DESCRIPTION OF WARRANTS

     This section describes the general terms that will apply to any warrants (the “Warrants”) for the purchase of Equity Securities (the “Equity Warrants”) or for the purchase of Debt Securities (the “Debt Warrants”).

     Warrants may be offered separately or together with Equity Securities or Debt Securities, as the case may be. Each series of Warrants will be issued under a separate Warrant agreement to be entered into between the Company and one or more banks or trust companies acting as Warrant agent. The applicable Prospectus Supplement will include details of the Warrant agreements covering the Warrants being offered.
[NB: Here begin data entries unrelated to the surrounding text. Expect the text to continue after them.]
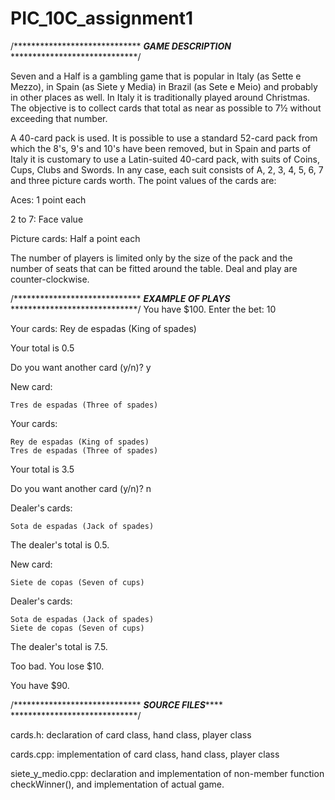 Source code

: # PIC_10C_assignment1

/*****************************
*******GAME DESCRIPTION*******
*****************************/

Seven and a Half is a gambling game that is popular in Italy (as Sette e Mezzo), in Spain (as Siete y Media) in Brazil (as Sete e Meio) and probably in other places as well. In Italy it is traditionally played around Christmas. The objective is to collect cards that total as near as possible to 7½ without exceeding that number. 

A 40-card pack is used. It is possible to use a standard 52-card pack from which the 8's, 9's and 10's have been removed, but in Spain and parts of Italy it is customary to use a Latin-suited 40-card pack, with suits of Coins, Cups, Clubs and Swords. In any case, each suit consists of A, 2, 3, 4, 5, 6, 7 and three picture cards worth. The point values of the cards are:

Aces:	1 point each

2 to 7:	Face value

Picture cards:	Half a point each


The number of players is limited only by the size of the pack and the number of seats that can be fitted around the table. Deal and play are counter-clockwise.

/*****************************
*******EXAMPLE OF PLAYS*******
*****************************/
You have $100.         Enter the bet: 10

Your cards:     Rey de espadas (King of spades)

Your total is 0.5

Do you want another card (y/n)? y

New card: 

    Tres de espadas (Three of spades)
    
Your cards: 

    Rey de espadas (King of spades)
    Tres de espadas (Three of spades)
    
Your total is 3.5

Do you want another card (y/n)? n

Dealer's cards: 

    Sota de espadas (Jack of spades)
    
The dealer's total is 0.5.

New card: 

    Siete de copas (Seven of cups)
    
Dealer's cards: 

    Sota de espadas (Jack of spades)
    Siete de copas (Seven of cups)
    
The dealer's total is 7.5.

Too bad. You lose $10.

You have $90.



/*****************************
*******SOURCE FILES***********
*****************************/

cards.h: declaration of card class, hand class, player class

cards.cpp: implementation of card class, hand class, player class

siete_y_medio.cpp: declaration and implementation of non-member function checkWinner(), and implementation of actual game.



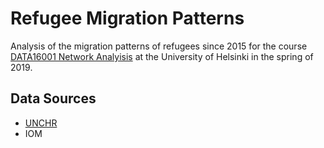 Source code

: # Refugee Migration Patterns

Analysis of the migration patterns of refugees since 2015 for the course [DATA16001 Network Analyisis](https://courses.helsinki.fi/en/data16001/124845659) at the University of Helsinki in the spring of 2019.

## Data Sources

* [UNCHR](http://popstats.unhcr.org/en/overview)
* IOM
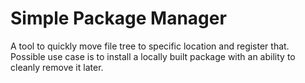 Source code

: # Simple Package Manager

A tool to quickly move file tree to specific location and register that. Possible use case is to install a locally built package with an ability to cleanly remove it later.
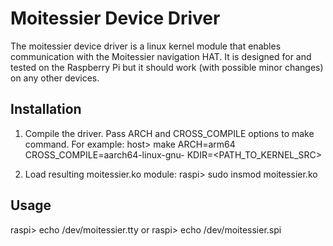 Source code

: Moitessier Device Driver
========================

The moitessier device driver is a linux kernel module that enables communication with the Moitessier
navigation HAT.
It is designed for and tested on the Raspberry Pi but it should work (with possible minor changes) 
on any other devices.


Installation
------------

1.  Compile the driver. Pass ARCH and CROSS_COMPILE options to make command. For example:
        host> make ARCH=arm64 CROSS_COMPILE=aarch64-linux-gnu- KDIR=<PATH_TO_KERNEL_SRC>

3.  Load resulting moitessier.ko module:
        raspi> sudo insmod moitessier.ko


Usage
-----

raspi> echo /dev/moitessier.tty
or
raspi> echo /dev/moitessier.spi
The Warrant agent will act solely as the agent of the Company and will not assume a relationship of agency with any holders of Warrant certificates or beneficial owners of Warrants. The following sets forth certain general terms and provisions of the Warrants offered under this Prospectus. The specific terms of the Warrants, and the extent to which the general terms described in this section apply to those Warrants, will be set forth in the applicable Prospectus Supplement.

Equity Warrants

     The particular terms of each issue of Equity Warrants will be described in the related Prospectus Supplement. This description will include, where applicable:

  (i)   the designation and aggregate number of Equity Warrants;
 
  (ii)   the price at which the Equity Warrants will be offered;
 
  (iii)   the currency or currencies in which the Equity Warrants will be offered;
 
  (iv)   the designation and terms of the Equity Securities purchasable upon exercise of the Equity Warrants;
 
  (v)   the date on which the right to exercise the Equity Warrants will commence and the date on which the right will expire;
 
  (vi)   the number of Equity Securities that may be purchased upon exercise of each Equity Warrant and the price at which and currency or currencies in which that amount of securities may be purchased upon exercise of each Equity Warrant;
 
  (vii)   the designation and terms of any securities with which the Equity Warrants will be offered, if any, and the number of the Equity Warrants that will be offered with each security;
 
  (viii)   the date or dates, if any, on or after which the Equity Warrants and the related securities will be transferable separately;
 
  (ix)   whether the Warrants are subject to redemption or call and, if so, the terms of such redemption or call provisions;
 
  (x)   material United States and Canadian tax consequences of owning the Warrants; and
 
  (xi)   any other material terms or conditions of the Warrants.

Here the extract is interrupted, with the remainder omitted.